Reproduce exactly the lines from the start of the records through the line containing "- [mevn-03](students/mevn-03) add", both included. Leave the pictures out.

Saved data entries

■ ■ ■ ■

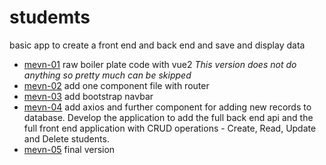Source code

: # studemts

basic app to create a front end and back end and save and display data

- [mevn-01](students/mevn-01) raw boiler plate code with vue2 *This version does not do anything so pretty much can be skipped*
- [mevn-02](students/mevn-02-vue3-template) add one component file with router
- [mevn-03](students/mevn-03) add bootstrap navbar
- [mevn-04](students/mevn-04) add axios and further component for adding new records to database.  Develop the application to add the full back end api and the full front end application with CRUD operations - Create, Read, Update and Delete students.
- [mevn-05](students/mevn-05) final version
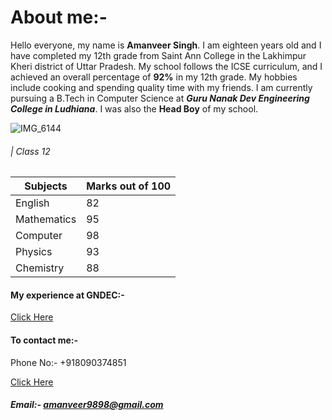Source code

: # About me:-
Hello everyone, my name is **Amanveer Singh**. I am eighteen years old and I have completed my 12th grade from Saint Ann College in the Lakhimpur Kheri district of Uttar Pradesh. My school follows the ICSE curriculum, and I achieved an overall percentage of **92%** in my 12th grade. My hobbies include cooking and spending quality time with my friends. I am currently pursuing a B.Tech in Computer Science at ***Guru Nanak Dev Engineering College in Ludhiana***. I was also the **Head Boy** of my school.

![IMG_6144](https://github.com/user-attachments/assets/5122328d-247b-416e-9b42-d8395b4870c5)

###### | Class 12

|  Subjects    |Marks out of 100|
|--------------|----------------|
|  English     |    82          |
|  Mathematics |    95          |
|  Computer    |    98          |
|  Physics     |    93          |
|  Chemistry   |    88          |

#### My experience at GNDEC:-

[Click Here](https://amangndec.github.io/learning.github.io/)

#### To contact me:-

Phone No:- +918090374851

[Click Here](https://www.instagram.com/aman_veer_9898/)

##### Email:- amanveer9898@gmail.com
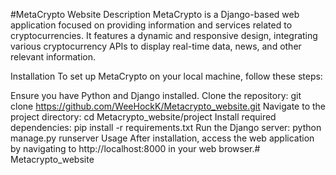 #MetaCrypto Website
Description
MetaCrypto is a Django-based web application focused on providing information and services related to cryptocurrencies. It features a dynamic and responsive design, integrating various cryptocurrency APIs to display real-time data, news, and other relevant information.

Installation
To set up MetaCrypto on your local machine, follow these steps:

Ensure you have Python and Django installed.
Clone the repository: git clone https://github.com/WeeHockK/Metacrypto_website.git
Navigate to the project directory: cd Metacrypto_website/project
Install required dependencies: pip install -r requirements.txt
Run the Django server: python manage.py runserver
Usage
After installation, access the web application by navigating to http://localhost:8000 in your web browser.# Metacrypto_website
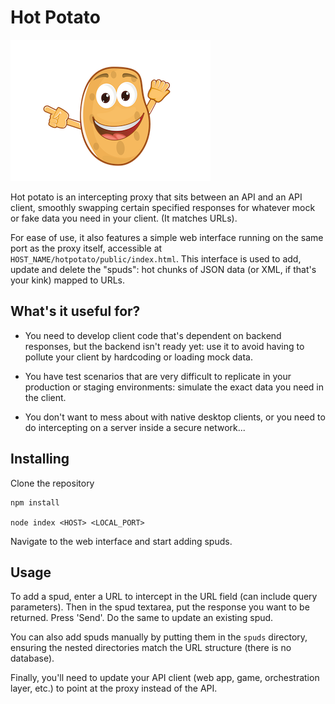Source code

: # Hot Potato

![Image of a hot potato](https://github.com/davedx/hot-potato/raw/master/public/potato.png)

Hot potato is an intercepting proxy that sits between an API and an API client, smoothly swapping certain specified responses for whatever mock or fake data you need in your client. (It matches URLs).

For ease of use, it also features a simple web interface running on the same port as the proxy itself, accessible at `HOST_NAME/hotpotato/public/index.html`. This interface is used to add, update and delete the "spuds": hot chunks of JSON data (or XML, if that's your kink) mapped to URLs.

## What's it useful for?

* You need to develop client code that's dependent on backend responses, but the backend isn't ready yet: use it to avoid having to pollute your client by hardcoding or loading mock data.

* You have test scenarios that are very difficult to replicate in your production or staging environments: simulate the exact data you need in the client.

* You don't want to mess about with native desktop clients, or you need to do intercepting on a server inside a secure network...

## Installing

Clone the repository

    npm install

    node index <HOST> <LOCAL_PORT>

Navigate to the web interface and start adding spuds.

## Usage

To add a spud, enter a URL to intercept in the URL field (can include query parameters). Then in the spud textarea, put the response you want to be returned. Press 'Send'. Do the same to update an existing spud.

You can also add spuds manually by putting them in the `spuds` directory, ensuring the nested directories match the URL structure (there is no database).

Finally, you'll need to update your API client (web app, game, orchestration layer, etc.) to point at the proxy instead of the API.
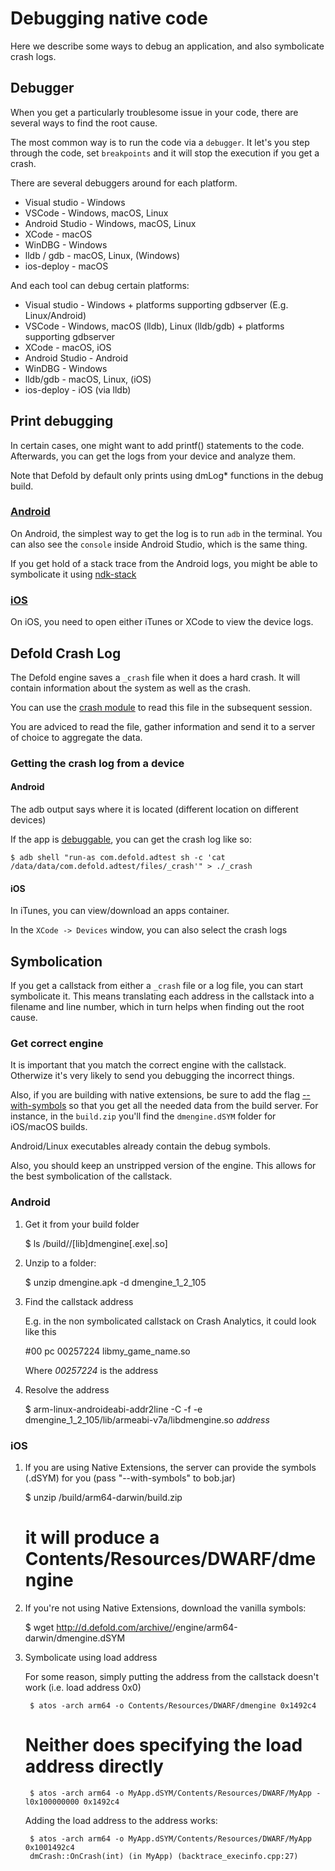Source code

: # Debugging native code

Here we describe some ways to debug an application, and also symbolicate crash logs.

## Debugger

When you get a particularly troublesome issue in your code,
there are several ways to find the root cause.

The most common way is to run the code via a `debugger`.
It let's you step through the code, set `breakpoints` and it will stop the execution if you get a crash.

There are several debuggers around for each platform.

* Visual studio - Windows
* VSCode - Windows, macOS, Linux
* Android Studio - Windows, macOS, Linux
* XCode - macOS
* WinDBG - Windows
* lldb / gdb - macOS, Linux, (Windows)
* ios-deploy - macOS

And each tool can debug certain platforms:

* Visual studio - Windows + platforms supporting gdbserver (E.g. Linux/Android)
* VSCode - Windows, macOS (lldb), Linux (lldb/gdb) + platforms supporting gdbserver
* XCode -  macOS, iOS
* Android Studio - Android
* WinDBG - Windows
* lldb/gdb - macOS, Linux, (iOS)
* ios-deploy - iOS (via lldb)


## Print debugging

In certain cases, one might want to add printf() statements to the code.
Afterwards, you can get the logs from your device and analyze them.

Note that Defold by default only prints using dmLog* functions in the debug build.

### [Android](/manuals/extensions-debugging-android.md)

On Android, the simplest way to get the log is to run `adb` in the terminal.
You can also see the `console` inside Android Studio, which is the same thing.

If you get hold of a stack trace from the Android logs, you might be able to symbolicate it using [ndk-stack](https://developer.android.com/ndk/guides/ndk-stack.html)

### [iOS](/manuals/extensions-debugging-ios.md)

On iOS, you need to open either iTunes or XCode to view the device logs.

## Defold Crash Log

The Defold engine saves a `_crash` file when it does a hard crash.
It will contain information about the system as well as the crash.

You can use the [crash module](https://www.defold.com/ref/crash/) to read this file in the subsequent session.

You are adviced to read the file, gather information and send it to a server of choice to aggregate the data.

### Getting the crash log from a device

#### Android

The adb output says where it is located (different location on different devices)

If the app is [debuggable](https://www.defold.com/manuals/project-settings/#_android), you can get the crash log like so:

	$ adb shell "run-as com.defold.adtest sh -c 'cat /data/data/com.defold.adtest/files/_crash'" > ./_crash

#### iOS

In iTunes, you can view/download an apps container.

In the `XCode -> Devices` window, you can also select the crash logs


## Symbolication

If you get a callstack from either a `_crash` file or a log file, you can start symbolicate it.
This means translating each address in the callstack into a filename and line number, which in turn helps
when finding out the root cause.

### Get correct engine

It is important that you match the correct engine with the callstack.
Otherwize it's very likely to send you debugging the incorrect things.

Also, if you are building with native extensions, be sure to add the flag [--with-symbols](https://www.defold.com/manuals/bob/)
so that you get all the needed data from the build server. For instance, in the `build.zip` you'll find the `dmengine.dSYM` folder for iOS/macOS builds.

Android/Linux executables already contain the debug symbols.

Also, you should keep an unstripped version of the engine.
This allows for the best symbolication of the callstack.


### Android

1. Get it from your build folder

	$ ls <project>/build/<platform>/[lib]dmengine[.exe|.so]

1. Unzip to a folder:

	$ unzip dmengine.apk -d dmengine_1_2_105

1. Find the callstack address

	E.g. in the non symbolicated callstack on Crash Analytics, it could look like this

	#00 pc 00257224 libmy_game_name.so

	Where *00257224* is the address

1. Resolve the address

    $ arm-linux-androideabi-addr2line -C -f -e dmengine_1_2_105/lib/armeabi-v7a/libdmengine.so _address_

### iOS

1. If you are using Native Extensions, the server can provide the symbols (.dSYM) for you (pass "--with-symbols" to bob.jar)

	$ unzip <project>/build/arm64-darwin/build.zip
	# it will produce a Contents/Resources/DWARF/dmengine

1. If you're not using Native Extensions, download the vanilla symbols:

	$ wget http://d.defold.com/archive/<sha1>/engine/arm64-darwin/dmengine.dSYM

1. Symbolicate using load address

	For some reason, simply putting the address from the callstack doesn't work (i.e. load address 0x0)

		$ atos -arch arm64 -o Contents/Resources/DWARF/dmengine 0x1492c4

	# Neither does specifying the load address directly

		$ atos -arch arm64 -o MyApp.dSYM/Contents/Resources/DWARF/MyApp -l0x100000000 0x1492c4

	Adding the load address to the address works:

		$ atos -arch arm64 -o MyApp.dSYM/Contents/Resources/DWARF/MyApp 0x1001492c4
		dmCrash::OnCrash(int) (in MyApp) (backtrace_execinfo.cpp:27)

■ ■ ■ ■

REPLY »
Source code

: # studemts

basic app to create a front end and back end and save and display data

- [mevn-01](students/mevn-01) raw boiler plate code with vue2 *This version does not do anything so pretty much can be skipped*
- [mevn-02](students/mevn-02-vue3-template) add one component file with router
- [mevn-03](students/mevn-03) add bootstrap navbar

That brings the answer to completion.